Bu iki kelimenin birbirine bu kadar uzak anlamlar içereceğini kırk yıl düşünsek aklımıza getiremezdik. Ama Türkiye ile Kıbrıs Türkleri arasındaki ilişkide onları öyle uzak alanlara savurmayı başardık!
Düşünüyorum da “Niye ‘yavru vatan’ dedik Kıbrıs’a?” sorusunun cevabını aradığımızda bu savrulmaya anlam veremiyorum. Bunda bir küçümseme mi vardı, yoksa sevgi ve koruma duygusu mu? Ben, Türkiye’de tek bir kişinin bile Kıbrıs’tan “Yavru vatan” diye bahsederken küçümseme duygusu içinde olduğunu düşünemiyorum.

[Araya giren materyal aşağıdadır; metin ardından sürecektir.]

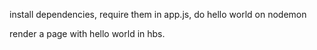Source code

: install dependencies, require them in app.js, do hello world on nodemon

render a page with hello world in hbs.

Ama KKTC’nin yeni seçilen Cumhurbaşkanı Mustafa Akıncı, “Bize yavru vatan yerine kardeş deyin” çıkışında bulunmayı tercih etti. Bu çıkışının kendisine oy verenlerin duygularını ne kadar yansıttığını bilmiyorum, ancak Kıbrıs Türklerinin en azından bir kesiminde “Türkiye’ye karşı daha bağımsız hareket etme” eğiliminin bulunduğu öteden beri biliniyor.
Aslında, sonunda “yavru”luktan “kardeş”liğe terfi edip etmemesi hesaplandı mı ayrı konu ama, Türkiye’nin KKTC’ye yönelik politikalarının bu küçük vatan parçasının kendi kendine ayakta durmasını hedeflediğini söylemek yanlış olmaz.
Elbet Türkiye, KKTC’nin ilanihaye “dökme su ile dönen değirmen” halinde kalmasını istemez, en azından bunun ne kadar zor olduğunu bilir.
Ancak Kıbrıs’ın Türkiye açısından ne kadar stratejik bir anlam taşıdığı gerçeği de Türkiye’nin stratejik değerlendirmeleri içindedir ve o yüzden Kıbrıs ile bağların korunması için ciddi bedeller ödemeyi göze almıştır.